Según CONASET, la velocidad imprudente está entre las principales causas de accidentes fatales en Chile —cerca de un 27% de los siniestros fatales analizados en 2023—, con más de 4.600 fallecidos vinculados a velocidad imprudente o pérdida de control del vehículo en la última década. Monitorear los excesos de velocidad de forma continua, y no solo reaccionar después de un siniestro, es la diferencia entre gestionar el riesgo y simplemente sufrirlo.
Lo que dicen los números, no la percepción
La velocidad no es "una causa más" entre varias: distintos análisis de siniestralidad la ubican sistemáticamente entre los primeros factores de riesgo, con impacto especialmente alto en la gravedad del siniestro —a más velocidad, más energía en el impacto, y peores consecuencias, incluso cuando la maniobra en sí no fue la causa original del accidente.
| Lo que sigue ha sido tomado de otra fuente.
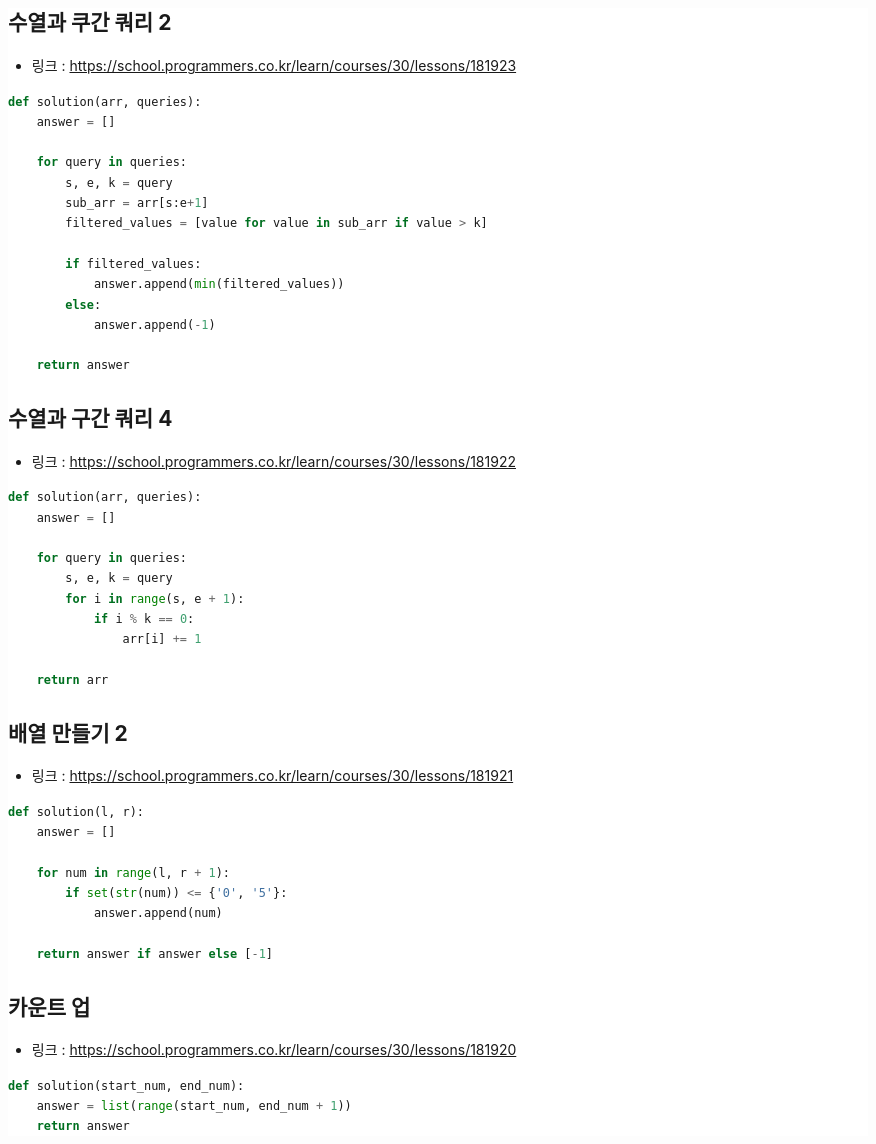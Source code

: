 
## 수열과 쿠간 쿼리 2
- 링크 : https://school.programmers.co.kr/learn/courses/30/lessons/181923
```python
def solution(arr, queries):
    answer = []
    
    for query in queries:
        s, e, k = query
        sub_arr = arr[s:e+1] 
        filtered_values = [value for value in sub_arr if value > k]
        
        if filtered_values: 
            answer.append(min(filtered_values))
        else:
            answer.append(-1)

    return answer
```


## 수열과 구간 쿼리 4
- 링크 : https://school.programmers.co.kr/learn/courses/30/lessons/181922
```python
def solution(arr, queries):
    answer = []
    
    for query in queries:
        s, e, k = query
        for i in range(s, e + 1):
            if i % k == 0:
                arr[i] += 1
    
    return arr
```


## 배열 만들기 2
- 링크 : https://school.programmers.co.kr/learn/courses/30/lessons/181921
```python
def solution(l, r):
    answer = []

    for num in range(l, r + 1):
        if set(str(num)) <= {'0', '5'}:
            answer.append(num)

    return answer if answer else [-1]
```


## 카운트 업
- 링크 : https://school.programmers.co.kr/learn/courses/30/lessons/181920
```python
def solution(start_num, end_num):
    answer = list(range(start_num, end_num + 1))
    return answer
```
Por qué esto le importa a tu seguro, no solo a la multa
Una multa por exceso de velocidad es un costo puntual. El verdadero impacto para una flota aparece en la siniestralidad acumulada: una empresa con historial de siniestros graves suele enfrentar primas más altas en la renovación de su póliza, y en algunos casos, condiciones más restrictivas de cobertura.
Monitorear el exceso de velocidad de forma proactiva —antes de que derive en un siniestro— es lo que permite intervenir a tiempo con un conductor puntual, en lugar de descubrir el problema recién cuando ya generó un costo.

Cómo se traduce esto en la gestión diaria de una flota
El detalle técnico de cómo se pondera el exceso de velocidad sostenido y contextual (por ejemplo, cerca de una escuela) dentro de un número único por conductor está en la guía del score de conducción. Este artículo se queda en el "por qué importa": la evidencia externa de que la velocidad es un problema real, más allá de cómo se calcule puntualmente.

¿El exceso de velocidad afecta igual en ruta que en zona urbana?
No: el riesgo real varía según el contexto (autopista, ruta, zona urbana, zona escolar), y por eso el score de conducción de Rutio pondera el mismo exceso de forma distinta según dónde ocurre.
¿Cómo se traduce esto en una alerta concreta para la flota?
A través del score de conducción y los boletines automáticos por conductor, que permiten identificar patrones sostenidos de exceso de velocidad antes de que deriven en un siniestro.